### WHAT YOU SHOULD DO
Within these entries, which lines include the string "Documentation"? Copy each one.

### MATERIALS PROVIDED
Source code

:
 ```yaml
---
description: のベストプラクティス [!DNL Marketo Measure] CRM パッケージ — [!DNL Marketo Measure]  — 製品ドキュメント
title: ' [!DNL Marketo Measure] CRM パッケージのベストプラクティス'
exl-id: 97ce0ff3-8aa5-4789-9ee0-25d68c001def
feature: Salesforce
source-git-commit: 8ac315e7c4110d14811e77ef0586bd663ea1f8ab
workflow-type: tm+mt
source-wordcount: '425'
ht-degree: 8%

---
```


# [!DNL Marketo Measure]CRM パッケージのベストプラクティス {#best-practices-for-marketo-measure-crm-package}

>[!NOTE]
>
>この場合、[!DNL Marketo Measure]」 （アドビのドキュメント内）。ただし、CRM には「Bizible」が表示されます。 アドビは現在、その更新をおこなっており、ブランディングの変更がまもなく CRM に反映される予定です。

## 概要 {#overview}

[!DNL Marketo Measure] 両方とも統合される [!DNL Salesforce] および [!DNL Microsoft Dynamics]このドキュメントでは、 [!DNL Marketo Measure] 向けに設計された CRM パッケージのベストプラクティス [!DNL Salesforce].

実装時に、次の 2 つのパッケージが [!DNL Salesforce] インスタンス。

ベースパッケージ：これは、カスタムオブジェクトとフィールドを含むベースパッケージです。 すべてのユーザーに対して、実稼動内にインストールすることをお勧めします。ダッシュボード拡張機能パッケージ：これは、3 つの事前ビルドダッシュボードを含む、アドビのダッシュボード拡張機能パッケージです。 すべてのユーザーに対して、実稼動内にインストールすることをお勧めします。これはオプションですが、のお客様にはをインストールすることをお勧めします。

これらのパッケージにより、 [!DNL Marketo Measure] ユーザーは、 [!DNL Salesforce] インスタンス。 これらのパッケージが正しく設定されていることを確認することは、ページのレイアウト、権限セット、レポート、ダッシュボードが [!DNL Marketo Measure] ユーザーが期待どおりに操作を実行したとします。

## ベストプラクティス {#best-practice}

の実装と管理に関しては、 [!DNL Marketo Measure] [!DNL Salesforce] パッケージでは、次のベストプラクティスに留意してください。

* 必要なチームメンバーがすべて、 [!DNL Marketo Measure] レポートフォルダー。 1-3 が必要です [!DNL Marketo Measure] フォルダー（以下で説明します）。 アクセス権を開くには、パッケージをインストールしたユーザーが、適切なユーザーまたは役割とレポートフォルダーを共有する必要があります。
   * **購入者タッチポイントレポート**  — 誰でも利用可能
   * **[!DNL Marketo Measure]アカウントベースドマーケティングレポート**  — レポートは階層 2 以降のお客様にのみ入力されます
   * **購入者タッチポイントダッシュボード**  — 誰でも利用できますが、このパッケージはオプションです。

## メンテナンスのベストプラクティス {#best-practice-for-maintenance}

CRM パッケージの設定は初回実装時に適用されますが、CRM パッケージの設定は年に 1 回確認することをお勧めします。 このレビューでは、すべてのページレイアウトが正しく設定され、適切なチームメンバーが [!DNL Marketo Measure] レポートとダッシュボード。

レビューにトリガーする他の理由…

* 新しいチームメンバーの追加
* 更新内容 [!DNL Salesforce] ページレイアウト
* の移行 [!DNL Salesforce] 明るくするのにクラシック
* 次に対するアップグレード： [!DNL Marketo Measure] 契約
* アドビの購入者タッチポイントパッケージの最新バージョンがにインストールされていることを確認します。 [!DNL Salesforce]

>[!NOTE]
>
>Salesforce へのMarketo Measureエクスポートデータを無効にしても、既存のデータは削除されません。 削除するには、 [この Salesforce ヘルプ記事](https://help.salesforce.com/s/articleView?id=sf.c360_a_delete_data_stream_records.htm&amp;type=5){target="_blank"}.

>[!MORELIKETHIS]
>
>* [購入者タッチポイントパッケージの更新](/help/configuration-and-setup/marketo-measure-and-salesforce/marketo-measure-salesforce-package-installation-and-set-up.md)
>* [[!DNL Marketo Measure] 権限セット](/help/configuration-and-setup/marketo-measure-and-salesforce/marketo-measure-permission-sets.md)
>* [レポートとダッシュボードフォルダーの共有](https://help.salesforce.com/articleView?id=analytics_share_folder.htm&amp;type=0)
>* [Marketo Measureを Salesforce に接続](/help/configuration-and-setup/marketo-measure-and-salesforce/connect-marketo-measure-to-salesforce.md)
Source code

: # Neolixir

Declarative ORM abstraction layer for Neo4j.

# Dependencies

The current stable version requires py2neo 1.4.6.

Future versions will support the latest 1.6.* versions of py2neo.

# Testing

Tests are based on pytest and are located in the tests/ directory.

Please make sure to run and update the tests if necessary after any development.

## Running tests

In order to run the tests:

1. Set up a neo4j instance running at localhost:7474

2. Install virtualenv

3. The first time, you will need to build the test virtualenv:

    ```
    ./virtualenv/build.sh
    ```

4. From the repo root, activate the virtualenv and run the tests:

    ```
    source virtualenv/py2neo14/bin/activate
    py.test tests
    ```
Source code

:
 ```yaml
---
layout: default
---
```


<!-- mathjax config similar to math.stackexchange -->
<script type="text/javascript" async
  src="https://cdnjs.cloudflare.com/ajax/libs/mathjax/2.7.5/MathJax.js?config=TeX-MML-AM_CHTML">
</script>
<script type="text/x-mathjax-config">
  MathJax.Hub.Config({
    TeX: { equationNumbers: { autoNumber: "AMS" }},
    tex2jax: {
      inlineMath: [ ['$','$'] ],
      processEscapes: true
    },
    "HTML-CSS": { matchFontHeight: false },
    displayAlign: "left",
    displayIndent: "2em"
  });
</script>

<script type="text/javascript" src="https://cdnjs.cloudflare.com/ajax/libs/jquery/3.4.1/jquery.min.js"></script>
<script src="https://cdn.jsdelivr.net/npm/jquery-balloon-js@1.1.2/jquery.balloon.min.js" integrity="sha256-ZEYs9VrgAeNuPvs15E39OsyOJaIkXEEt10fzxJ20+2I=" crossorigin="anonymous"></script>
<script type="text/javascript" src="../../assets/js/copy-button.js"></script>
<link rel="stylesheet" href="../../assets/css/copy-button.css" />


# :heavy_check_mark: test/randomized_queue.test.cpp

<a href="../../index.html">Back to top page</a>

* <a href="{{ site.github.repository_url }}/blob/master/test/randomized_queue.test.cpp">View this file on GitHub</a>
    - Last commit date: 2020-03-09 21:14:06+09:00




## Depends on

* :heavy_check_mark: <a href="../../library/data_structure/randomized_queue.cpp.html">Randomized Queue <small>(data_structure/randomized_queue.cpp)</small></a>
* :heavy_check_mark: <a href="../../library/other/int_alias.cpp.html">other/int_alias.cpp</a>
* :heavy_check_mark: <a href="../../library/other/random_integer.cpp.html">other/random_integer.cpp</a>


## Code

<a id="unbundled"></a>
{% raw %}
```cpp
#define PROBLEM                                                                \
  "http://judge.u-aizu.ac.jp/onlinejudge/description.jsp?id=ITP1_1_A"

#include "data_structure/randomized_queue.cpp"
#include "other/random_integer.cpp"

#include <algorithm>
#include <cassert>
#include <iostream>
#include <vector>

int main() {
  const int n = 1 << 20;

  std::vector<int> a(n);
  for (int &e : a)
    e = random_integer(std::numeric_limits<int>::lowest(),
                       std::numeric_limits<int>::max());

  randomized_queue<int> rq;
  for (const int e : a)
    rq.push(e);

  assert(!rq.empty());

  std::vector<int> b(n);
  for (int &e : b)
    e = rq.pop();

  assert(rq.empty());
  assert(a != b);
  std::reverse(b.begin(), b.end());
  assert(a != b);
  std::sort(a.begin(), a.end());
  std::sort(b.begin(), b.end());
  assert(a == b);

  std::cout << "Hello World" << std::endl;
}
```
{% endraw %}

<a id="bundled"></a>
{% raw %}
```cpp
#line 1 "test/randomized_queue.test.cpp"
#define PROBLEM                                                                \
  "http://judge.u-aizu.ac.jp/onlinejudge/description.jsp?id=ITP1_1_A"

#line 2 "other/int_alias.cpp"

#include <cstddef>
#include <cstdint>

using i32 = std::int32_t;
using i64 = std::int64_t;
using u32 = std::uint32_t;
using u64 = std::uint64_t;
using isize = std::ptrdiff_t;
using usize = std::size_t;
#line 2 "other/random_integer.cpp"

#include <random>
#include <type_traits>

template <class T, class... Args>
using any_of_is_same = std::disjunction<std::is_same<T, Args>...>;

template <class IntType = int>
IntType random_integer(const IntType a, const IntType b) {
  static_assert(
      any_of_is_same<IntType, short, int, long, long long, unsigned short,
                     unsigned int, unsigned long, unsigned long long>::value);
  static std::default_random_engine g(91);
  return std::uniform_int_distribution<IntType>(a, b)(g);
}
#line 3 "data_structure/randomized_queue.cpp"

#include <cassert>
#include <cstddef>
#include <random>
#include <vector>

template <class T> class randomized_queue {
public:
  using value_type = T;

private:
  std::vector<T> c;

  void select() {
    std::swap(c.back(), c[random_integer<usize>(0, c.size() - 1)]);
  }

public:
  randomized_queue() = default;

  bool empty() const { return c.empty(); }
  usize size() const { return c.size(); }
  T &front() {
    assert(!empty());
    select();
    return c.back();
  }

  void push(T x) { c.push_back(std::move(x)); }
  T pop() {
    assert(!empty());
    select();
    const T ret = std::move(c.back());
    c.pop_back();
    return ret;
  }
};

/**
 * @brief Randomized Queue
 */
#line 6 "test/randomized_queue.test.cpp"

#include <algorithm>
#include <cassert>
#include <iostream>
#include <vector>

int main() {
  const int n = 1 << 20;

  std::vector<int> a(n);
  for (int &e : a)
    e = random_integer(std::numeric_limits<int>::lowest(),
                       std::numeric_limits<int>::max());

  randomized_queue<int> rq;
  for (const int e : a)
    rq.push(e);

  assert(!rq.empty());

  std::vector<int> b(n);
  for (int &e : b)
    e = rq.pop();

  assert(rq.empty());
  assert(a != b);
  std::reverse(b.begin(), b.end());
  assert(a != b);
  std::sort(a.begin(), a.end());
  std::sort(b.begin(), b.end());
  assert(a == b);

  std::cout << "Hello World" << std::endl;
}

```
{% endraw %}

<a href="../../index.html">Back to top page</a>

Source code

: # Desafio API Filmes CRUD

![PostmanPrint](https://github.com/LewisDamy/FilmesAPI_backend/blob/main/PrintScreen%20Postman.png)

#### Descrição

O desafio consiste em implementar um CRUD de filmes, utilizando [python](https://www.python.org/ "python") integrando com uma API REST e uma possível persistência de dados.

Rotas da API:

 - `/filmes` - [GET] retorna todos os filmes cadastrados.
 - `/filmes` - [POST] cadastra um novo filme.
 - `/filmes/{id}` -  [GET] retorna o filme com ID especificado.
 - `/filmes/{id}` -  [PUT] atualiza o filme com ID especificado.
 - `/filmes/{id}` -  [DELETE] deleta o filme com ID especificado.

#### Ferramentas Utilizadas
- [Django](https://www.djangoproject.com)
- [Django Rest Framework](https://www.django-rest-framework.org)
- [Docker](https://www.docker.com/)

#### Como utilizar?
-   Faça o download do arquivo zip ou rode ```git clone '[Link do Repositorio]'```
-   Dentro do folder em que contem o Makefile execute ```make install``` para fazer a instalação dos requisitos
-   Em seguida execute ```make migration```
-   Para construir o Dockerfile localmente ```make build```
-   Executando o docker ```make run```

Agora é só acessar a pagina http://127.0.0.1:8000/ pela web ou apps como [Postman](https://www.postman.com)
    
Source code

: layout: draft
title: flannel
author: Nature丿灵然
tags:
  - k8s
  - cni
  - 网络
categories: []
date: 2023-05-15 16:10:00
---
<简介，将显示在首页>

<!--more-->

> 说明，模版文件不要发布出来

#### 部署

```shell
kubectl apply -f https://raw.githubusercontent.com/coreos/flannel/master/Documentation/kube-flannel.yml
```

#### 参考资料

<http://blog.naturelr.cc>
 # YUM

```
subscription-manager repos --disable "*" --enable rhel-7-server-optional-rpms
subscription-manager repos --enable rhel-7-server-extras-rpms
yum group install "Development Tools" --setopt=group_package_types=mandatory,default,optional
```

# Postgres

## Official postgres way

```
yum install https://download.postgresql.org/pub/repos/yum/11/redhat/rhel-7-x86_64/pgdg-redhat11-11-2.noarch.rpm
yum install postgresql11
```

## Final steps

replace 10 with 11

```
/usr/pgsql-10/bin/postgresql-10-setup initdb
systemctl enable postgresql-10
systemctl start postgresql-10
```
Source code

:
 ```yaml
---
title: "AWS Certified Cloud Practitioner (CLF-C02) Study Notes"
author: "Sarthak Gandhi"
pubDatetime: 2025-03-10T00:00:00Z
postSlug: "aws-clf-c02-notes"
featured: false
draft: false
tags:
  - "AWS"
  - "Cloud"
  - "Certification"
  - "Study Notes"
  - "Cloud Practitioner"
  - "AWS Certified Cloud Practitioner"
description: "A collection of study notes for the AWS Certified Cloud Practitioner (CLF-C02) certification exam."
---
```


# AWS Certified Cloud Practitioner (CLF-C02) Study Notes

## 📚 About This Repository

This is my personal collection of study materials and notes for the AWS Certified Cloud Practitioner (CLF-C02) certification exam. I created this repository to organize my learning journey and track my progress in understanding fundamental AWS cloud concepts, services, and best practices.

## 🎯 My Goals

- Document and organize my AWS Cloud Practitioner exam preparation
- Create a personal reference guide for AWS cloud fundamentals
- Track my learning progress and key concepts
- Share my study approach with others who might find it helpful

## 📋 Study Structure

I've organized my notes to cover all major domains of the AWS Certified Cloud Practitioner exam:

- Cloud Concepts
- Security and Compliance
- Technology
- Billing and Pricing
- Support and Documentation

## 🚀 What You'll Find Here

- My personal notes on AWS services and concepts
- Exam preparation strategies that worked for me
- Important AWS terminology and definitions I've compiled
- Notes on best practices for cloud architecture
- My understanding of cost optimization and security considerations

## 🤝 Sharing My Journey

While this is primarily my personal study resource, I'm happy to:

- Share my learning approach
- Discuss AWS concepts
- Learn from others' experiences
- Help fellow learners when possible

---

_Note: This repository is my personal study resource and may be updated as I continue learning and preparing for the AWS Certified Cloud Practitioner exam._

### RESPONSE TO THIS TASK
kubectl apply -f https://raw.githubusercontent.com/coreos/flannel/master/Documentation/kube-flannel.yml
- Support and Documentation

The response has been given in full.